● **Activity**
Search the records below for the word "noindent". Pull out each line that has it.

[Start of Attachment]

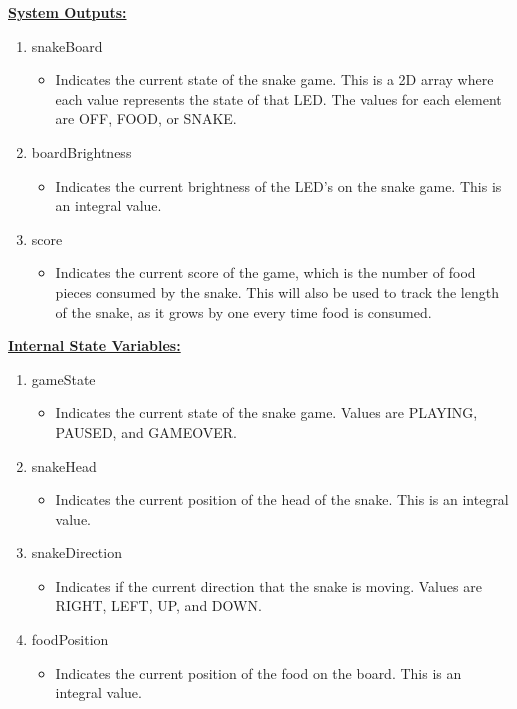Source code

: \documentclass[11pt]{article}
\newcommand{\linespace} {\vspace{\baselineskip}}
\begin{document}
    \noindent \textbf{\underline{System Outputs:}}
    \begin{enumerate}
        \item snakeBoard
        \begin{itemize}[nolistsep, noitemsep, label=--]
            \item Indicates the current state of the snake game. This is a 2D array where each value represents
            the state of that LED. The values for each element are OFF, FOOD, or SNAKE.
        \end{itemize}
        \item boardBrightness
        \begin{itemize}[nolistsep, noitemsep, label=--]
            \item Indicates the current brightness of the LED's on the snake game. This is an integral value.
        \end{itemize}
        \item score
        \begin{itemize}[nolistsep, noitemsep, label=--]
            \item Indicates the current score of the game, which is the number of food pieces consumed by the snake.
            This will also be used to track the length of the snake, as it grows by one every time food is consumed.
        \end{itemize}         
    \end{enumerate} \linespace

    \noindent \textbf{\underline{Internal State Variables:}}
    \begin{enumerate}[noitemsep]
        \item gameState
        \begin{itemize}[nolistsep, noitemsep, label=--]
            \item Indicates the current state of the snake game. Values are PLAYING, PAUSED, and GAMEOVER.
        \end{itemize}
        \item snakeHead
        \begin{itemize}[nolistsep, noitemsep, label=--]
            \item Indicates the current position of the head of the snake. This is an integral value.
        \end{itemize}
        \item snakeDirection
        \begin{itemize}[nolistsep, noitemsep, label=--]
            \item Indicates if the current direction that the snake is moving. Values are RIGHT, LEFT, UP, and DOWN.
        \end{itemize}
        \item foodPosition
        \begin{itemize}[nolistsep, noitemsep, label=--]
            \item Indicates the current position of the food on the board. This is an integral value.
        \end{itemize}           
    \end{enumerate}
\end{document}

[End of Attachment]
[Start of Attachment]

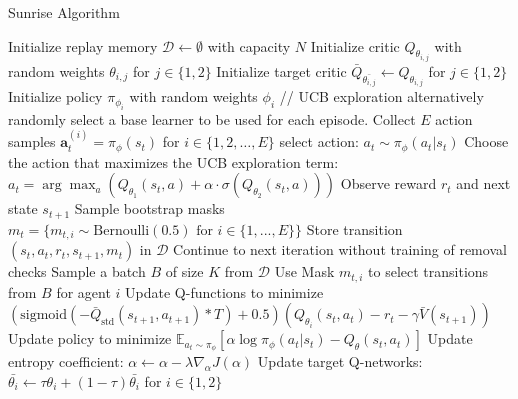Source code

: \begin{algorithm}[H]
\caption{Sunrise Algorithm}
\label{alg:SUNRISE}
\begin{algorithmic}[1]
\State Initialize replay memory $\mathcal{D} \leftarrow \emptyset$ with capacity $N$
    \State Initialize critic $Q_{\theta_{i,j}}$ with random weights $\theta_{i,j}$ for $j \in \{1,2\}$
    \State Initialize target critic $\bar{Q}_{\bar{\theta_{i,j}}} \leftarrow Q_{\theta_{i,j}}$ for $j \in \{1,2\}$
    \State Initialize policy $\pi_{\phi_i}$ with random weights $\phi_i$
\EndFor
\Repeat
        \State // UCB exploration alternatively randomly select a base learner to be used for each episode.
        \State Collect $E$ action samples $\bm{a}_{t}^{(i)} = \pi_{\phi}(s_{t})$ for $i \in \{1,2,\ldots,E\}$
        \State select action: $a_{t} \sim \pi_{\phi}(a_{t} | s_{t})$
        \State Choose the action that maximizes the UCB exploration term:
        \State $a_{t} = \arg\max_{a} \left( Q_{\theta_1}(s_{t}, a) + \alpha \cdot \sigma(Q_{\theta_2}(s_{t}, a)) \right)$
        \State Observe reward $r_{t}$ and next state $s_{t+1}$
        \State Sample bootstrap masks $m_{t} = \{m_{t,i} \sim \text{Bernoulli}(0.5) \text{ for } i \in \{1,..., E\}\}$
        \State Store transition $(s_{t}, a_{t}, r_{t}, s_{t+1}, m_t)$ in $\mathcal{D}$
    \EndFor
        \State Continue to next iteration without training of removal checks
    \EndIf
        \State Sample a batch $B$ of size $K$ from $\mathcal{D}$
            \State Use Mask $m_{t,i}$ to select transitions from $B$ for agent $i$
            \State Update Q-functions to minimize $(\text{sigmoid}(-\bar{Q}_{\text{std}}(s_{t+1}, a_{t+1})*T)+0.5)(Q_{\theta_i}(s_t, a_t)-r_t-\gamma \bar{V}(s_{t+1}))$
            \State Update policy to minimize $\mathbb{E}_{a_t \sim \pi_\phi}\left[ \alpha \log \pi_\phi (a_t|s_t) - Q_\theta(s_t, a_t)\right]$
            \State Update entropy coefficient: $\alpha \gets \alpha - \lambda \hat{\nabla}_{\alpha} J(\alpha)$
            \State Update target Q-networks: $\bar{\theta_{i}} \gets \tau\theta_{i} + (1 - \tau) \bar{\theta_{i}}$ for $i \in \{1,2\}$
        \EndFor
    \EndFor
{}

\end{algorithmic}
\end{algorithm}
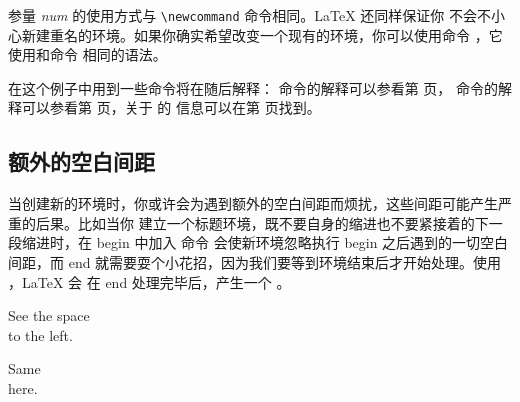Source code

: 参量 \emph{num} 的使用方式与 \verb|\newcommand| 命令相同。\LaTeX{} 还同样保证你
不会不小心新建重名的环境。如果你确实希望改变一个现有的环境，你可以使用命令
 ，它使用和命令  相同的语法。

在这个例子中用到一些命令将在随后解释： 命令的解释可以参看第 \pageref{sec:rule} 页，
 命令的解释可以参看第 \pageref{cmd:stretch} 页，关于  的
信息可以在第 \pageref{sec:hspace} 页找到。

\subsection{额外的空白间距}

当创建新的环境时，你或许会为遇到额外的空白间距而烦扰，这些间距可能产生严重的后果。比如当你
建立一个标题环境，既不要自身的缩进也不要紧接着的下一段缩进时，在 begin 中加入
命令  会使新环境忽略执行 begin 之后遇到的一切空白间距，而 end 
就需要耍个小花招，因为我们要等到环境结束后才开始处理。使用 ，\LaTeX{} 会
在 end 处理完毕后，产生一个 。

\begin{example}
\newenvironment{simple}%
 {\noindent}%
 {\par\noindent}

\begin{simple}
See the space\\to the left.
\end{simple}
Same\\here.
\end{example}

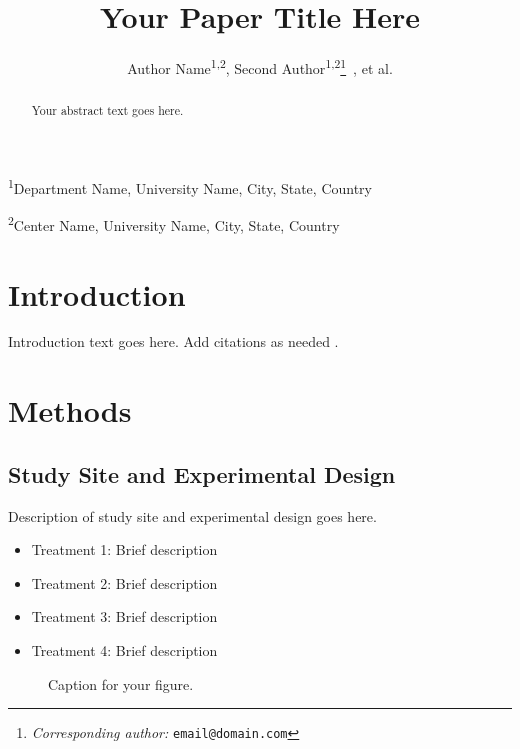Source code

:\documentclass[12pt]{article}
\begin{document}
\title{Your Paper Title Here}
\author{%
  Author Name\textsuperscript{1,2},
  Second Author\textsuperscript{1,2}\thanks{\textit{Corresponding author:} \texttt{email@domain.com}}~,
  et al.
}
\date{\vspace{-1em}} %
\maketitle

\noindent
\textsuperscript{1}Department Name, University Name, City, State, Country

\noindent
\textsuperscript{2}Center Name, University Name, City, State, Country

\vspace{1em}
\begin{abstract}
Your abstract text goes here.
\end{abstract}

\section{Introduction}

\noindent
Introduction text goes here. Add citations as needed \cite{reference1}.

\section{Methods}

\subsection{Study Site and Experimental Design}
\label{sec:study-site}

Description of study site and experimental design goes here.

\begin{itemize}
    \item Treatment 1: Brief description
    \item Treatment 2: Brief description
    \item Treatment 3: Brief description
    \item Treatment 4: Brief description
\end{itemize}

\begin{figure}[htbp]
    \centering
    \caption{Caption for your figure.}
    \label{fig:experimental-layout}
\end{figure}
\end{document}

[End of Attachment]

● **Answer below**
    \noindent \textbf{\underline{System Outputs:}}
    \noindent \textbf{\underline{Internal State Variables:}}
 {\noindent}%
 {\par\noindent}
\noindent
\noindent
\noindent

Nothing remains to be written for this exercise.